Michael Caputo’s Work with Russian Spies and Cutouts
The ODNI report stated that “Putin had purview over the activities of Andriy Derkach… [who] has ties to Russian officials as well as Russia’s intelligence services.” A Senate Intelligence Committee report from 2020 detailing interference in the 2016 campaign stated plainly, “Kilimnik is a Russian intelligence officer.”
On Twitter, Kilimnik used his burner account, as revealed in the Senate Intelligence Committee report, to promote the documentary numerous times. “The world deserves to know the truth,” the Russian intelligence officer said.
One person interviewed for the documentary was Valentyn Nalyvaichenko, the former Head of the Security Service of Ukraine. Nalyvaichenko has pushed for investigations into Hunter Biden’s dealings with the Ukrainian gas company Burisma, as well as unfounded allegations that Ukrainian officials interfered in the 2016 presidential election.
In December 2018, Nalyvaichenko’s “Justice” political party used a Polish shell company to pay lobbyist Michael Esposito $400,000. The payment was ostensibly for meetings with Vice President Mike Pence, Secretary of State Mike Pompeo, and then-National Security Advisor John Bolton. However, the meeting requests were declined according to a FARA filing.
Then in October 2019, Nalyvaichenko published an op-ed in the Wall Street Journal reiterating his calls for investigations in the Bidens and the 2016 presidential election before appearing as a main figure in Caputo’s documentary.
It is also unclear how Caputo’s documentary and related travel expenses were funded. The production company listed during the documentary’s credits is named Surfside Productions LLC. According to corporate records, Surfside was incorporated in Wyoming but lists a postal box in Surfside, Fla. as its address. The postal box is just ten minutes away from Trump Towers II in Sunny Isles, Fla., where Caputo’s company Zeppelin Communications is registered.

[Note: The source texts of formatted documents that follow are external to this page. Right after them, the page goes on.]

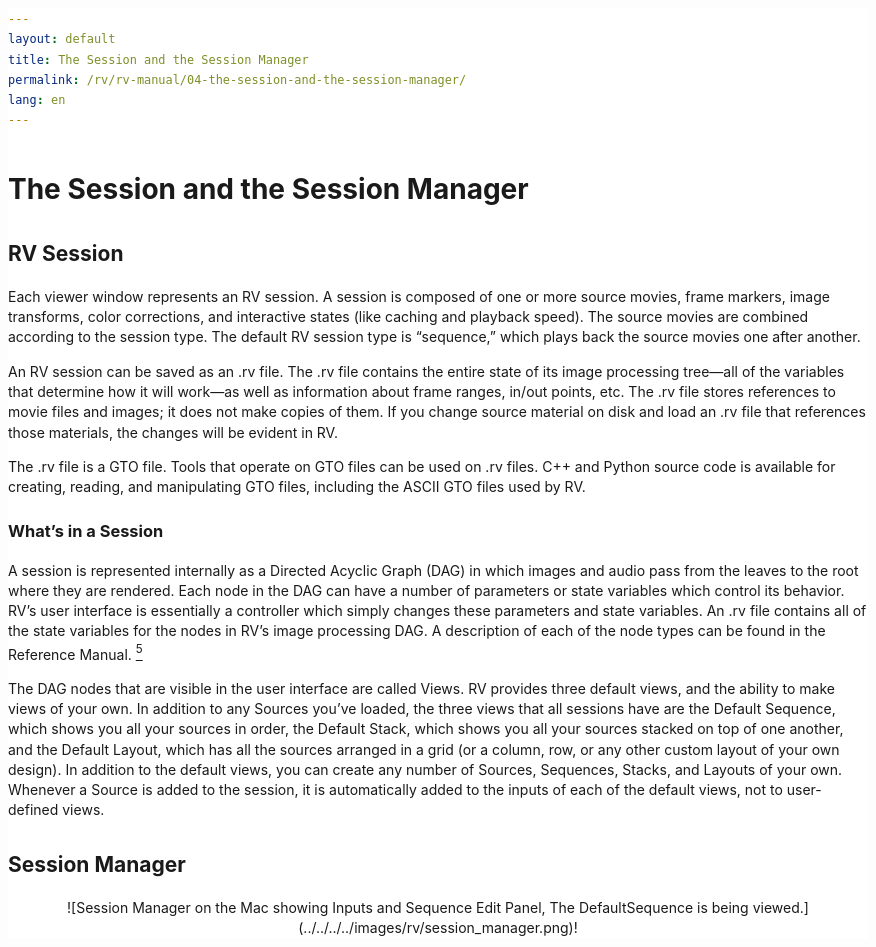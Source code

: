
 ```yaml
---
layout: default
title: The Session and the Session Manager
permalink: /rv/rv-manual/04-the-session-and-the-session-manager/
lang: en
---
```


# The Session and the Session Manager

## RV Session

Each viewer window represents an RV session. A session is composed of one or more source movies, frame markers, image transforms, color corrections, and interactive states (like caching and playback speed). The source movies are combined according to the session type. The default RV session type is “sequence,” which plays back the source movies one after another.

An RV session can be saved as an .rv file. The .rv file contains the entire state of its image processing tree—all of the variables that determine how it will work—as well as information about frame ranges, in/out points, etc. The .rv file stores references to movie files and images; it does not make copies of them. If you change source material on disk and load an .rv file that references those materials, the changes will be evident in RV.

The .rv file is a GTO file. Tools that operate on GTO files can be used on .rv files. C++ and Python source code is available for creating, reading, and manipulating GTO files, including the ASCII GTO files used by RV.

### What’s in a Session

A session is represented internally as a Directed Acyclic Graph (DAG) in which images and audio pass from the leaves to the root where they are rendered. Each node in the DAG can have a number of parameters or state variables which control its behavior. RV’s user interface is essentially a controller which simply changes these parameters and state variables. An .rv file contains all of the state variables for the nodes in RV’s image processing DAG. A description of each of the node types can be found in the Reference Manual. [<sup>5</sup>](#footnote_5)

The DAG nodes that are visible in the user interface are called Views. RV provides three default views, and the ability to make views of your own. In addition to any Sources you’ve loaded, the three views that all sessions have are the Default Sequence, which shows you all your sources in order, the Default Stack, which shows you all your sources stacked on top of one another, and the Default Layout, which has all the sources arranged in a grid (or a column, row, or any other custom layout of your own design). In addition to the default views, you can create any number of Sources, Sequences, Stacks, and Layouts of your own. Whenever a Source is added to the session, it is automatically added to the inputs of each of the default views, not to user-defined views.

## Session Manager

<center>![Session Manager on the Mac showing Inputs and Sequence Edit Panel, The DefaultSequence is being viewed.](../../../../images/rv/session_manager.png)!</center>
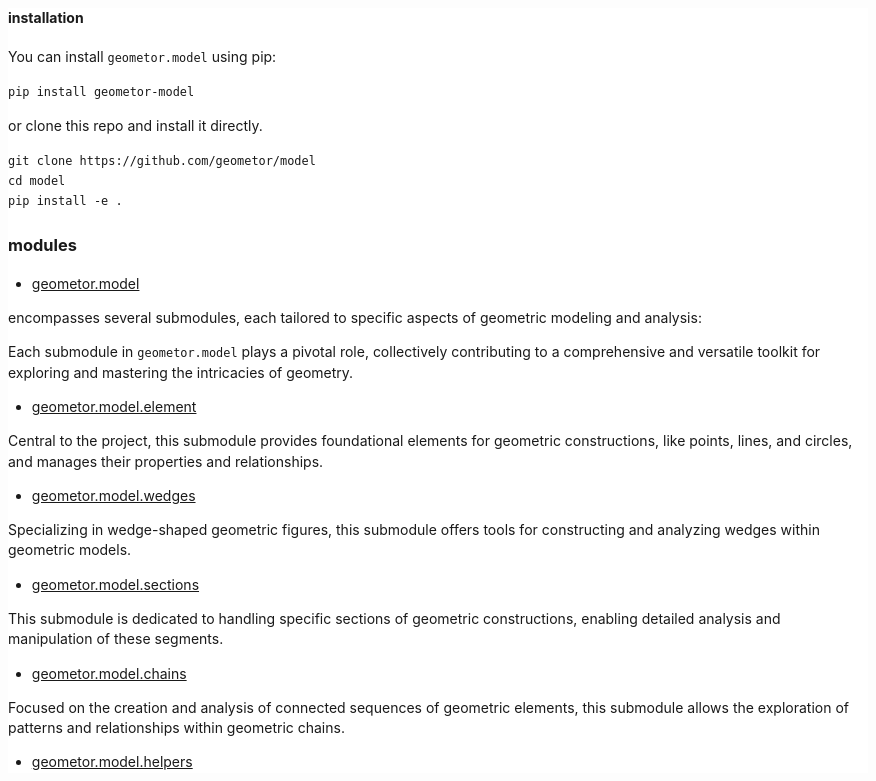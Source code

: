 

#### installation


You can install `geometor.model` using pip:



```
pip install geometor-model

```


or clone this repo and install it directly.



```
git clone https://github.com/geometor/model
cd model
pip install -e .

```





### modules


* [geometor.model](index.html#document-modules/geometor.model)


encompasses several submodules, each tailored to specific aspects of
geometric modeling and analysis:


Each submodule in `geometor.model` plays a pivotal role, collectively
contributing to a comprehensive and versatile toolkit for exploring and
mastering the intricacies of geometry.
* [geometor.model.element](index.html#document-modules/geometor.model.element)


Central to the project, this submodule provides foundational elements for
geometric constructions, like points, lines, and circles, and manages their
properties and relationships.
* [geometor.model.wedges](index.html#document-modules/geometor.model.wedges)


Specializing in wedge-shaped geometric figures, this submodule offers tools
for constructing and analyzing wedges within geometric models.
* [geometor.model.sections](index.html#document-modules/geometor.model.sections)


This submodule is dedicated to handling specific sections of geometric
constructions, enabling detailed analysis and manipulation of these segments.
* [geometor.model.chains](index.html#document-modules/geometor.model.chains)


Focused on the creation and analysis of connected sequences of geometric
elements, this submodule allows the exploration of patterns and relationships
within geometric chains.
* [geometor.model.helpers](index.html#document-modules/geometor.model.helpers)
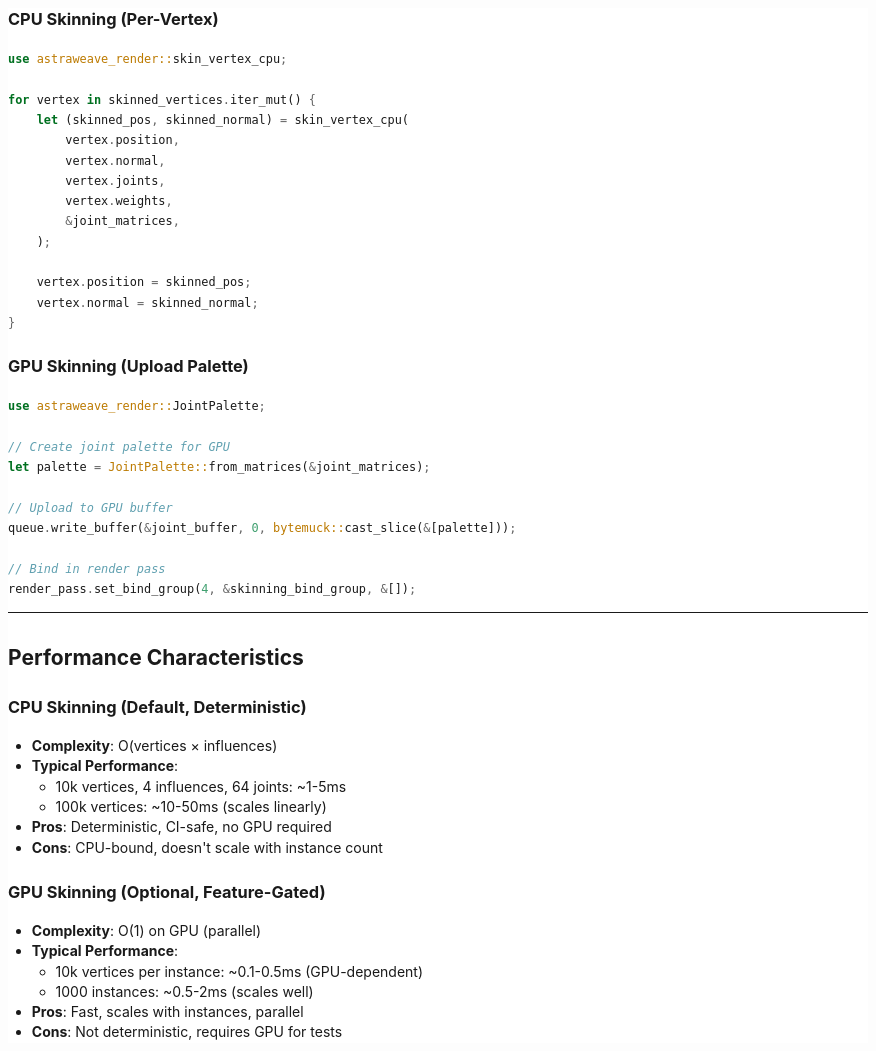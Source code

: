 ### CPU Skinning (Per-Vertex)

```rust
use astraweave_render::skin_vertex_cpu;

for vertex in skinned_vertices.iter_mut() {
    let (skinned_pos, skinned_normal) = skin_vertex_cpu(
        vertex.position,
        vertex.normal,
        vertex.joints,
        vertex.weights,
        &joint_matrices,
    );
    
    vertex.position = skinned_pos;
    vertex.normal = skinned_normal;
}
```

### GPU Skinning (Upload Palette)

```rust
use astraweave_render::JointPalette;

// Create joint palette for GPU
let palette = JointPalette::from_matrices(&joint_matrices);

// Upload to GPU buffer
queue.write_buffer(&joint_buffer, 0, bytemuck::cast_slice(&[palette]));

// Bind in render pass
render_pass.set_bind_group(4, &skinning_bind_group, &[]);
```

---

## Performance Characteristics

### CPU Skinning (Default, Deterministic)

- **Complexity**: O(vertices × influences)
- **Typical Performance**:
  - 10k vertices, 4 influences, 64 joints: ~1-5ms
  - 100k vertices: ~10-50ms (scales linearly)
- **Pros**: Deterministic, CI-safe, no GPU required
- **Cons**: CPU-bound, doesn't scale with instance count

### GPU Skinning (Optional, Feature-Gated)

- **Complexity**: O(1) on GPU (parallel)
- **Typical Performance**:
  - 10k vertices per instance: ~0.1-0.5ms (GPU-dependent)
  - 1000 instances: ~0.5-2ms (scales well)
- **Pros**: Fast, scales with instances, parallel
- **Cons**: Not deterministic, requires GPU for tests
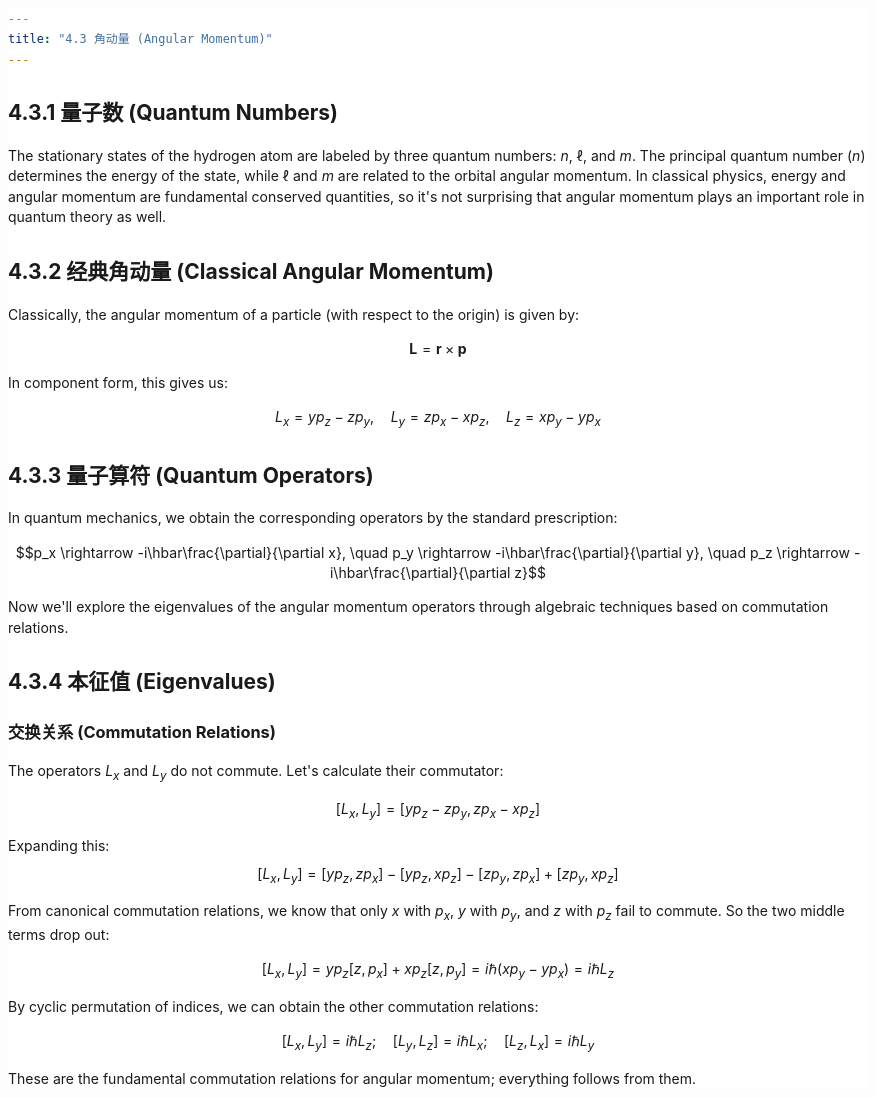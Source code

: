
 ```yaml
---
title: "4.3 角动量 (Angular Momentum)"
---
```


## 4.3.1 量子数 (Quantum Numbers)

The stationary states of the hydrogen atom are labeled by three quantum numbers: $n$, $\ell$, and $m$. The principal quantum number ($n$) determines the energy of the state, while $\ell$ and $m$ are related to the orbital angular momentum. In classical physics, energy and angular momentum are fundamental conserved quantities, so it's not surprising that angular momentum plays an important role in quantum theory as well.

## 4.3.2 经典角动量 (Classical Angular Momentum)

Classically, the angular momentum of a particle (with respect to the origin) is given by:

$$\mathbf{L} = \mathbf{r} \times \mathbf{p}$$

In component form, this gives us:

$$L_x = yp_z - zp_y, \quad L_y = zp_x - xp_z, \quad L_z = xp_y - yp_x$$

## 4.3.3 量子算符 (Quantum Operators)

In quantum mechanics, we obtain the corresponding operators by the standard prescription:

$$p_x \rightarrow -i\hbar\frac{\partial}{\partial x}, \quad p_y \rightarrow -i\hbar\frac{\partial}{\partial y}, \quad p_z \rightarrow -i\hbar\frac{\partial}{\partial z}$$

Now we'll explore the eigenvalues of the angular momentum operators through algebraic techniques based on commutation relations.

## 4.3.4 本征值 (Eigenvalues)

### 交换关系 (Commutation Relations)

The operators $L_x$ and $L_y$ do not commute. Let's calculate their commutator:

$$[L_x, L_y] = [yp_z - zp_y, zp_x - xp_z]$$

Expanding this:
$$[L_x, L_y] = [yp_z, zp_x] - [yp_z, xp_z] - [zp_y, zp_x] + [zp_y, xp_z]$$

From canonical commutation relations, we know that only $x$ with $p_x$, $y$ with $p_y$, and $z$ with $p_z$ fail to commute. So the two middle terms drop out:

$$[L_x, L_y] = yp_z[z, p_x] + xp_z[z, p_y] = i\hbar(xp_y - yp_x) = i\hbar L_z$$

By cyclic permutation of indices, we can obtain the other commutation relations:

$$[L_x, L_y] = i\hbar L_z; \quad [L_y, L_z] = i\hbar L_x; \quad [L_z, L_x] = i\hbar L_y$$

These are the fundamental commutation relations for angular momentum; everything follows from them.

Additionally, Surfside was incorporated on Jan. 10, 2020, just two weeks before the documentary aired. In an interview with One America News to promote the documentary, Caputo acknowledged that he flew to Ukraine in August 2019 to shoot the film. The timing of these events suggest that Surfside had little role in helping to produce the documentary.
Contacted by Forensic News, the Secretary of State office for Wyoming said that they had received no inquiries from law enforcement, or anyone else for that matter, regarding the shell company.
The $1 payment, the undeclared “thing of value” received from a foreign national, and the work with Russian assets raises numerous legal red flags about Michael Caputo’s unusual lobbying efforts.